==== ENTRIES SUPPLIED

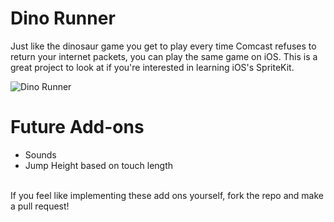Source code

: # Dino Runner

Just like the dinosaur game you get to play every time Comcast refuses to return your internet packets, you can play the same game on iOS. This is a great project to look at if you're interested in learning iOS's SpriteKit.

![Dino Runner](https://s3.amazonaws.com/blog123videos/gameplay.gif)

# Future Add-ons
- Sounds<br>
- Jump Height based on touch length
<br>
If you feel like implementing these add ons yourself, fork the repo and make a pull request! 
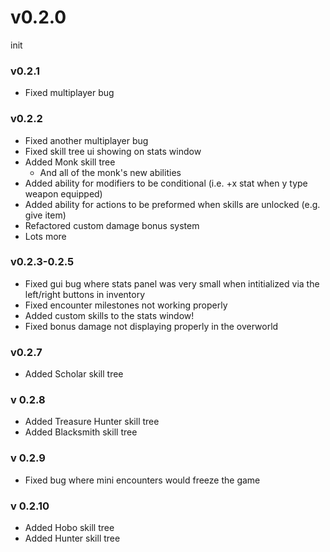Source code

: # v0.2.0 
init
### v0.2.1 
- Fixed multiplayer bug
### v0.2.2
- Fixed another multiplayer bug
- Fixed skill tree ui showing on stats window
- Added Monk skill tree
	- And all of the monk's new abilities
- Added ability for modifiers to be conditional (i.e. +x stat when y type weapon equipped)
- Added ability for actions to be preformed when skills are unlocked (e.g. give item)
- Refactored custom damage bonus system
- Lots more
### v0.2.3-0.2.5
- Fixed gui bug where stats panel was very small when intitialized via the left/right buttons in inventory
- Fixed encounter milestones not working properly
- Added custom skills to the stats window!
- Fixed bonus damage not displaying properly in the overworld
### v0.2.7
- Added Scholar skill tree
### v 0.2.8
- Added Treasure Hunter skill tree
- Added Blacksmith skill tree
### v 0.2.9
- Fixed bug where mini encounters would freeze the game
### v 0.2.10
- Added Hobo skill tree
- Added Hunter skill tree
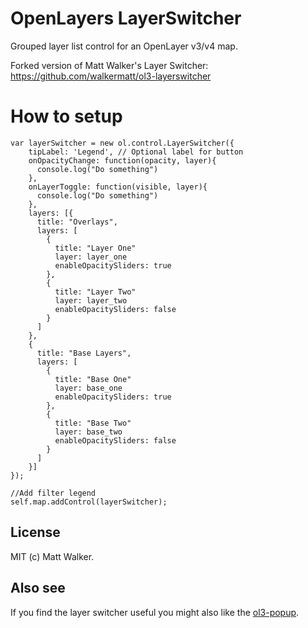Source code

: # OpenLayers LayerSwitcher

Grouped layer list control for an OpenLayer v3/v4 map.

Forked version of Matt Walker's Layer Switcher: https://github.com/walkermatt/ol3-layerswitcher

# How to setup


    var layerSwitcher = new ol.control.LayerSwitcher({
        tipLabel: 'Legend', // Optional label for button
        onOpacityChange: function(opacity, layer){
          console.log("Do something")
        },
        onLayerToggle: function(visible, layer){
          console.log("Do something")
        },
        layers: [{
          title: "Overlays",
          layers: [
            {
              title: "Layer One"
              layer: layer_one
              enableOpacitySliders: true
            },
            {
              title: "Layer Two"
              layer: layer_two
              enableOpacitySliders: false
            }
          ]
        },
        {
          title: "Base Layers",
          layers: [
            {
              title: "Base One"
              layer: base_one
              enableOpacitySliders: true
            },
            {
              title: "Base Two"
              layer: base_two
              enableOpacitySliders: false
            }
          ]
        }]
    });

    //Add filter legend
    self.map.addControl(layerSwitcher);

## License

MIT (c) Matt Walker.

## Also see

If you find the layer switcher useful you might also like the
[ol3-popup](https://github.com/walkermatt/ol3-popup).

========

WHAT TO WORK ON: All entries should be restated word for word; no images belong in the copy.

TASK SOLUTION:
Source code

: # Dino Runner

Just like the dinosaur game you get to play every time Comcast refuses to return your internet packets, you can play the same game on iOS. This is a great project to look at if you're interested in learning iOS's SpriteKit.

![Dino Runner](https://s3.amazonaws.com/blog123videos/gameplay.gif)

# Future Add-ons
- Sounds<br>
- Jump Height based on touch length
<br>
If you feel like implementing these add ons yourself, fork the repo and make a pull request! 
Source code

: # v0.2.0 
init
### v0.2.1 
- Fixed multiplayer bug
### v0.2.2
- Fixed another multiplayer bug
- Fixed skill tree ui showing on stats window
- Added Monk skill tree
	- And all of the monk's new abilities
- Added ability for modifiers to be conditional (i.e. +x stat when y type weapon equipped)
- Added ability for actions to be preformed when skills are unlocked (e.g. give item)
- Refactored custom damage bonus system
- Lots more
### v0.2.3-0.2.5
- Fixed gui bug where stats panel was very small when intitialized via the left/right buttons in inventory
- Fixed encounter milestones not working properly
- Added custom skills to the stats window!
- Fixed bonus damage not displaying properly in the overworld
### v0.2.7
- Added Scholar skill tree
### v 0.2.8
- Added Treasure Hunter skill tree
- Added Blacksmith skill tree
### v 0.2.9
- Fixed bug where mini encounters would freeze the game
### v 0.2.10
- Added Hobo skill tree
- Added Hunter skill tree
Source code

: # OpenLayers LayerSwitcher

Grouped layer list control for an OpenLayer v3/v4 map.

Forked version of Matt Walker's Layer Switcher: https://github.com/walkermatt/ol3-layerswitcher

# How to setup


    var layerSwitcher = new ol.control.LayerSwitcher({
        tipLabel: 'Legend', // Optional label for button
        onOpacityChange: function(opacity, layer){
          console.log("Do something")
        },
        onLayerToggle: function(visible, layer){
          console.log("Do something")
        },
        layers: [{
          title: "Overlays",
          layers: [
            {
              title: "Layer One"
              layer: layer_one
              enableOpacitySliders: true
            },
            {
              title: "Layer Two"
              layer: layer_two
              enableOpacitySliders: false
            }
          ]
        },
        {
          title: "Base Layers",
          layers: [
            {
              title: "Base One"
              layer: base_one
              enableOpacitySliders: true
            },
            {
              title: "Base Two"
              layer: base_two
              enableOpacitySliders: false
            }
          ]
        }]
    });

    //Add filter legend
    self.map.addControl(layerSwitcher);

## License

MIT (c) Matt Walker.

## Also see

If you find the layer switcher useful you might also like the
[ol3-popup](https://github.com/walkermatt/ol3-popup).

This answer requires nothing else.